▶ What this task involves:
Restate word for word the line containing "- CSS-Modules / SCSS" and all remaining lines of the entries below.

▶ Input:

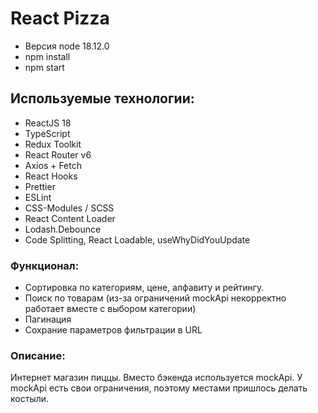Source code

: # React Pizza

- Версия node 18.12.0
- npm install
- npm start

## Используемые технологии:

- ReactJS 18
- TypeScript
- Redux Toolkit
- React Router v6
- Axios + Fetch
- React Hooks
- Prettier
- ESLint
- CSS-Modules / SCSS
- React Content Loader
- Lodash.Debounce
- Code Splitting, React Loadable, useWhyDidYouUpdate

### Функционал:

- Сортировка по категориям, цене, алфавиту и рейтингу.
- Поиск по товарам (из-за ограничений mockApi некорректно работает вместе с выбором категории)
- Пагинация
- Сохрание параметров фильтрации в URL

### Описание:

Интернет магазин пиццы. Вместо бэкенда используется mockApi. У mockApi есть свои ограничения, поэтому местами пришлось делать костыли.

▶ Exercise answer:
- CSS-Modules / SCSS
- React Content Loader
- Lodash.Debounce
- Code Splitting, React Loadable, useWhyDidYouUpdate

### Функционал:

- Сортировка по категориям, цене, алфавиту и рейтингу.
- Поиск по товарам (из-за ограничений mockApi некорректно работает вместе с выбором категории)
- Пагинация
- Сохрание параметров фильтрации в URL

### Описание:

Интернет магазин пиццы. Вместо бэкенда используется mockApi. У mockApi есть свои ограничения, поэтому местами пришлось делать костыли.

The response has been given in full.